Content starts

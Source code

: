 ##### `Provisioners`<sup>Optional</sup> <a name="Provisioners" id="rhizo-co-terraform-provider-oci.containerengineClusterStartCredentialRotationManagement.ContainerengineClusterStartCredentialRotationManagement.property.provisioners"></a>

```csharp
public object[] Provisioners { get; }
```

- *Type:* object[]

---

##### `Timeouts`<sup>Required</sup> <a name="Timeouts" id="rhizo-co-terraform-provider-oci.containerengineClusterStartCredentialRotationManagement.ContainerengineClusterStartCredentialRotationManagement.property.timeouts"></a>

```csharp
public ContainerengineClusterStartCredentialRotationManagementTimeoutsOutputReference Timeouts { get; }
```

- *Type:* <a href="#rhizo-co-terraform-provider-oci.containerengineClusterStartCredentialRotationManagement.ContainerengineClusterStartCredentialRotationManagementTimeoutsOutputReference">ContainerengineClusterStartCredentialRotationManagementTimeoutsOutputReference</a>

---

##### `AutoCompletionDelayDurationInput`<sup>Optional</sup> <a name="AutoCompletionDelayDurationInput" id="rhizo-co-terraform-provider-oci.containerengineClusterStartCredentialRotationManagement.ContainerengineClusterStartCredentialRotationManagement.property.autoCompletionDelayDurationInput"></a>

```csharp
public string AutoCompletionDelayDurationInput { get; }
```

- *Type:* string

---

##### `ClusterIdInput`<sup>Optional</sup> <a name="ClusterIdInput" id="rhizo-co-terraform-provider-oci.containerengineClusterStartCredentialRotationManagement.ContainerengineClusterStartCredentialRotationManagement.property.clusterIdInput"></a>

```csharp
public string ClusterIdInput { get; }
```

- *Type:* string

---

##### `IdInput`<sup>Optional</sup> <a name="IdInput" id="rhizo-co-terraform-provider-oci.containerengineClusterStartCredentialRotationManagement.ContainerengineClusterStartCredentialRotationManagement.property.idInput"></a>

Content ends

» What needs to be done: Would you copy out all the entries above without changing a single character?

» Response:
Source code

: ##### `Provisioners`<sup>Optional</sup> <a name="Provisioners" id="rhizo-co-terraform-provider-oci.containerengineClusterStartCredentialRotationManagement.ContainerengineClusterStartCredentialRotationManagement.property.provisioners"></a>

```csharp
public object[] Provisioners { get; }
```

- *Type:* object[]

---

##### `Timeouts`<sup>Required</sup> <a name="Timeouts" id="rhizo-co-terraform-provider-oci.containerengineClusterStartCredentialRotationManagement.ContainerengineClusterStartCredentialRotationManagement.property.timeouts"></a>

```csharp
public ContainerengineClusterStartCredentialRotationManagementTimeoutsOutputReference Timeouts { get; }
```

- *Type:* <a href="#rhizo-co-terraform-provider-oci.containerengineClusterStartCredentialRotationManagement.ContainerengineClusterStartCredentialRotationManagementTimeoutsOutputReference">ContainerengineClusterStartCredentialRotationManagementTimeoutsOutputReference</a>

---

##### `AutoCompletionDelayDurationInput`<sup>Optional</sup> <a name="AutoCompletionDelayDurationInput" id="rhizo-co-terraform-provider-oci.containerengineClusterStartCredentialRotationManagement.ContainerengineClusterStartCredentialRotationManagement.property.autoCompletionDelayDurationInput"></a>

```csharp
public string AutoCompletionDelayDurationInput { get; }
```

- *Type:* string

---

##### `ClusterIdInput`<sup>Optional</sup> <a name="ClusterIdInput" id="rhizo-co-terraform-provider-oci.containerengineClusterStartCredentialRotationManagement.ContainerengineClusterStartCredentialRotationManagement.property.clusterIdInput"></a>

```csharp
public string ClusterIdInput { get; }
```

- *Type:* string

---

##### `IdInput`<sup>Optional</sup> <a name="IdInput" id="rhizo-co-terraform-provider-oci.containerengineClusterStartCredentialRotationManagement.ContainerengineClusterStartCredentialRotationManagement.property.idInput"></a>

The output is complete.